So the first letter was sent to the "Vancouver" branch in June of 2007.  I've only ever had one branch of HSBC so I have no idea how they would've just put the wrong address on these oh-so-important releases... and then not follow up for such a long time?


Then months later, in November of 2007, they sent it to another random HSBC Branch in New Westminster, B.C.


Finally, they sent the releases to the correct branch - in February of 2008!


This is why I HIGHLY RECOMMEND exchanging documents using http://www.sharefile.com for exchanging documents.  Using sharefile, the opposing counsel must register their own username and password, and when they download the scans of your documents from your server, it shows the location (via IP address) and confirmation of the file download.  If they try to say, "this file doesn't match what I downloaded from the server", you can simply re-download the file in court and show the file upload/download history to verify that this in fact is the same file.

Once we used sharefile.com, Barbara Hammers suddenly went quiet on all of these "I didn't get this document" claims.  Wish we knew about it earlier!

Finally, since it took Hammers and Baltazar such a long time to get the authorization to the right branch, the branch refused to comply because it was stale dated.  Here is the letter that Barbara Hammers wrote to Casey Olsen, demanding that we coerce the banks to cooperate.  This later escalated to a full-blown Feldman Sanction (of $200,000!) which was then reversed because - well you know by now... 

Not allowing the accountants to meet

One of the more frustrating aspects of this case was trying to get our forensic accountants to meet so they could compare numbers and agree on what the property division would be.  Normally, forensic accountants (in the course of settlement discussions) get together and compare their figures and how they come up with their numbers.

There should be no "bullying" or pressure tactics.  There should be an earnest effort by both sides to come to an agreement.

This is especially difficult when the attorney of the opposing counsel refuses to let the accountants meet.  Here is a copy of the letter from lawyer Barbara Hammers describing why she and her client to do not wish for the attorneys to meet:


This obviously was a huge roadblock to settling the case.  In fact, settling became impossible when the forensics weren't allowed to meet!

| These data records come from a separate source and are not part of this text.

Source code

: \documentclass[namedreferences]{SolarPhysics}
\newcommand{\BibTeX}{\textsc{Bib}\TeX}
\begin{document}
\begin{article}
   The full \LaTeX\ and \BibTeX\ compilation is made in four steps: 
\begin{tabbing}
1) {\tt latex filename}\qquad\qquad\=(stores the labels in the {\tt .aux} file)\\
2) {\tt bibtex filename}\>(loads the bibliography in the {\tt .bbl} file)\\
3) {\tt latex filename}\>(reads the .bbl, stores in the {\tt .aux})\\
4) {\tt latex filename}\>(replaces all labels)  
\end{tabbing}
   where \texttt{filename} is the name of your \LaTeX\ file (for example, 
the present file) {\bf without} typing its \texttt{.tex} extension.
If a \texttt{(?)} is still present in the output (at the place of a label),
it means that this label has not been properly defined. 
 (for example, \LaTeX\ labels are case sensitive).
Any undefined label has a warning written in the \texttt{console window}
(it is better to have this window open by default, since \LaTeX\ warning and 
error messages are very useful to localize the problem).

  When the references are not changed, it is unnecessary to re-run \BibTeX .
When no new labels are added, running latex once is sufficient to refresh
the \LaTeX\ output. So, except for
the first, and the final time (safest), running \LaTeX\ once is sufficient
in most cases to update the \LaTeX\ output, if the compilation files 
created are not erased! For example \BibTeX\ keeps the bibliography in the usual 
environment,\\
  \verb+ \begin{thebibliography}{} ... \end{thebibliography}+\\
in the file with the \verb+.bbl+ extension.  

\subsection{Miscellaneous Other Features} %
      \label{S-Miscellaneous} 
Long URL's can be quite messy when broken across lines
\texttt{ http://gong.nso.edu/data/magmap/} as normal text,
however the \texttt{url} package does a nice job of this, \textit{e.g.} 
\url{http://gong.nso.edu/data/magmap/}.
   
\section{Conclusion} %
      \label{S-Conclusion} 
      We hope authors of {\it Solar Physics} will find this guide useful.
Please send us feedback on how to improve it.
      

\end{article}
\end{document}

On August 5, 2009, here's what the Judge, Mark A. Juhas said regarding the accountants not meeting: (to see the trial transcript - click here)


In the end, we got sanctioned for not being cooperative in discovery?  The court system is hugely clogged right now, and I just honestly think sometimes the judges are so buried that its' hard for them to remember the details of cases by the time they issue their rulings.

"Totally Unreasonable Settlement Demands" - ruling by Judge Mark A. Juhas

When reading the published "in re: Marriage of Fong" opinion for the first time, one thing popped out at me as a huge error - that I had not responded to settlement offers.

While it's not clear as to what I did to frustrate settlement, in Judge Mark A. Juhas written ruling, he clearly shows that our settlement offers were reasonable, while Marci Kington's settlement offers were "totally unreasonable".  The complete ruling from the judge is available in PDF format by clicking HERE.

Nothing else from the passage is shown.